A Sub-Optimal History

StudentLoansWhile Mr. TOC is fascinated by the world of financial independence and early retirement, Mrs. TOC has been drawn to posts by people who are sharing their stories about escaping mass amounts of debt.  It seems odd that I rarely think about debt much anymore, since it was only last year that we paid off the last of our student debt, leaving us now with just the mortgage.

That got me thinking about why I wanted to start a blog to begin with.  In my first post, I mention that I wanted to be a voice for people who haven’t always made the best financial decisions.  While I’m proud of what I’ve written so far, there’s no shortage of similar content on the web.  Today, I want to talk about our life prior to learning about Financial Independence.

I will admit, the TOC family had a waterfall of income early in our marriage.  We lived in a small condo with no kids or pets, and both had engineering gigs.  It was overwhelming really, never in my life had I had access to so much money.  It should have been great, but for one problem.

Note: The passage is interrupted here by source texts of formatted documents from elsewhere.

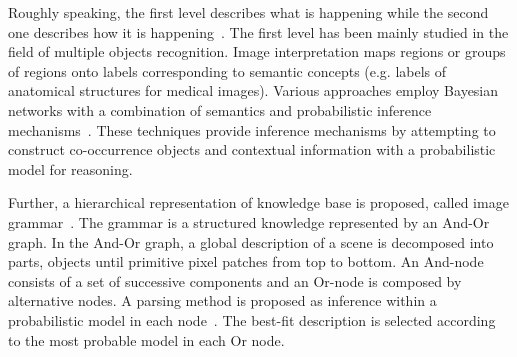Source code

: \documentclass{article}
\begin{document}
Roughly speaking, the first level describes what is happening while the second one describes how it is happening~\cite{tsotsos1992image}.
The first level has been mainly studied in the field of multiple objects recognition. 
Image interpretation maps regions or groups of regions onto labels corresponding to semantic concepts (e.g. labels of anatomical structures for medical images).
Various approaches employ Bayesian networks with a combination of semantics and probabilistic inference mechanisms~\cite{Luo2005Bayesian,Niko2009evidence,Singhal2003proba}.
These techniques provide inference mechanisms by attempting to construct co-occurrence objects and contextual information with a probabilistic model for reasoning.

Further, a hierarchical representation of knowledge base is proposed, called image grammar~\cite{tu2014joint,zhu2006stochastic}. The grammar is a structured knowledge represented by an And-Or graph.
In the And-Or graph, a global description of a scene is decomposed into parts, objects until primitive pixel patches from top to bottom.
An And-node consists of a set of successive components and an Or-node is composed by alternative nodes.
A parsing method is proposed as inference within a probabilistic model in each node~\cite{han2009bottom,wu2011numerical}. 
The best-fit description is selected according to the most probable model in each Or node.
\end{document}
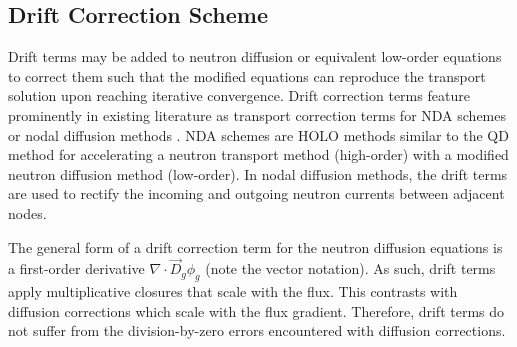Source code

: \subsection{Drift Correction Scheme} \label{sec:drift-correction}

Drift terms may be added to neutron diffusion or equivalent low-order equations to correct them
such that the modified equations can reproduce the transport solution upon reaching iterative
convergence. Drift correction terms feature prominently in existing literature as transport
correction terms for \gls{NDA} schemes or nodal diffusion methods
\cite{smith_nodal_1983, smith_assembly_1986, adams_fast_2002, wang_diffusion_2014}. \gls{NDA}
schemes are \gls{HOLO} methods \cite{chacon_multiscale_2017} similar to the \gls{QD} method for
accelerating a neutron transport
method (high-order) with a modified neutron diffusion method (low-order). In nodal
diffusion methods, the drift terms are used to rectify the incoming and outgoing neutron
currents between adjacent nodes.

The general form of a drift correction term for the neutron diffusion equations is a
first-order derivative $\nabla\cdot \vec{D}_g\phi_g$ (note the vector notation). As such,
drift terms apply
multiplicative closures that scale with the flux. This contrasts with diffusion
corrections which scale with the flux gradient. Therefore, drift terms do not suffer from
the division-by-zero errors encountered with diffusion corrections.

I didn’t want my job.  It had a horrible commute and was nowhere near the dream job I had set out for.   Desperately wanting a new job actually was a blessing in disguise.  Because I knew I was looking at taking a huge paycut by going back to school to do something else, or to work in a much lower paying field.  So I felt I had to payoff my loans before I could do something like that.  Unfortunately my decision to go to private school saddled me with with ~$62,000 in student debt.  That made eliminating my student loans the first priority.

So how did we do it?  I actually didn’t remember the details, so I logged into Navient (bringing back painful memories) to look at our old statements.  As I mentioned before, Mrs. TOC and I never has as much disposable income as we did early in our marriage.  We both were already pretty frugal, with me just having spent the last 2 years on a grad student’s income.  That left us with lots of savings each month.

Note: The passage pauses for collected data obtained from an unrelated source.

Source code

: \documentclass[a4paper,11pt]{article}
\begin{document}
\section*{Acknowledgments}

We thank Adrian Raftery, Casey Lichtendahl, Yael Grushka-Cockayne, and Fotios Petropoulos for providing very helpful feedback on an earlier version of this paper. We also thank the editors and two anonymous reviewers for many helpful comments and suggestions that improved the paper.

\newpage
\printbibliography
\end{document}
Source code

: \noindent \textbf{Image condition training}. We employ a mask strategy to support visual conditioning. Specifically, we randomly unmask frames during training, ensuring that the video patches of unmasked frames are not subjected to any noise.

I don’t remember all the details, but I do recall that our total monthly income after taxes and other deductions was around $7000 a month.  We kept our expenses relatively low for two young people who made so much money… I think around $3500 a month.  That left us with about $3500 in savings. I remember our goal was to move $2000 a month into our savings account and anything else would go towards debt.  This budget meant we were putting, on average, $1500 towards debt every month!

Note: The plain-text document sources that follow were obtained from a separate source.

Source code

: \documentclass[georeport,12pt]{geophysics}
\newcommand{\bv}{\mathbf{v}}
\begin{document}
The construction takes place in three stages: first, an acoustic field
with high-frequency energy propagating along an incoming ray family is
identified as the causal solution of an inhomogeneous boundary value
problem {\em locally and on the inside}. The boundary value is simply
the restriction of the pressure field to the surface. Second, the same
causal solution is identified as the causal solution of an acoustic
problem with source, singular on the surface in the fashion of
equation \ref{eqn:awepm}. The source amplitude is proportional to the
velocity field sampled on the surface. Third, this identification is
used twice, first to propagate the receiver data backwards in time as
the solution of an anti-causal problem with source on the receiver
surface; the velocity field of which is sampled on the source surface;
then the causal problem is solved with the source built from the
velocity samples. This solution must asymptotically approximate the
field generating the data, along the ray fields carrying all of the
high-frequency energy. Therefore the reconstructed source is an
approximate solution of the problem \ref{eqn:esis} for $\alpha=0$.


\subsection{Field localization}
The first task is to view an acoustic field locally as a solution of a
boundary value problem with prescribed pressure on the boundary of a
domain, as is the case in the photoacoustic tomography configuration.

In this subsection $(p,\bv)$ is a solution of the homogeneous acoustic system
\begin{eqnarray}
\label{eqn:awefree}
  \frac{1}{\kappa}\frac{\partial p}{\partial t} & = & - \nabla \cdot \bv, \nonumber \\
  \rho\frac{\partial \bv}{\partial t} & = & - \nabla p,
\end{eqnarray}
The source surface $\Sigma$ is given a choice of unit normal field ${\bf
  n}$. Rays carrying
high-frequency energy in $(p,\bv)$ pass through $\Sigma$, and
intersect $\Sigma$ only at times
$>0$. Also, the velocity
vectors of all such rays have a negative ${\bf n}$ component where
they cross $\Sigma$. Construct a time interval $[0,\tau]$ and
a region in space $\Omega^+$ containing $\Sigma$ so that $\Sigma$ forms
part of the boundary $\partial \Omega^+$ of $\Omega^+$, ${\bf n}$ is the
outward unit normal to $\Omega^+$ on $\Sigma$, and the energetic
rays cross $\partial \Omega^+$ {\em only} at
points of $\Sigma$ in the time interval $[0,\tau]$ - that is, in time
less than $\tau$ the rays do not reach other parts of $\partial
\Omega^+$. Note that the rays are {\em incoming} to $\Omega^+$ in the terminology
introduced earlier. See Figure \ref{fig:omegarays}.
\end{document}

Without realizing it, we adopted something akin to Dave Ramsey’s snowball technique.   My loans consisted of two large, low interest (~3%) $10,000 loans and several smaller loans that were typically between $2,500 and $5,000 and had interest rates varying from 4.5% to 8%.   We paid off the highest interest loans first, eventually taking out all the small loans one by one letting the payments grow with each defeated loan.  After our first two years of marriage, we successfully paid off all the smaller loans!

But before we took on the larger loans, life really started happening. During years 2-4 of marriage we adopted a dog, moved three times and had two kids.  On top of it all I changed jobs 4 times!  We also purchased a slightly used car, adding substantially to our non-mortgage debt.  Needless to say paying off the student loans fell off the map.

Two kids and two jobs really made life crazy.  I was starting to feel miserable, like I was sinking deeper into a dark pit and any fulfilling career I thought I might have was being replaced with the reality that I needed to earn enough money to support our growing family and budget. Fortunately for us, along with all the additional financial responsibilities, we also were making more money than ever.  It didn’t feel like it, but thanks to raises (and job hopping actually) we were making nearly %50 more than when we first got married.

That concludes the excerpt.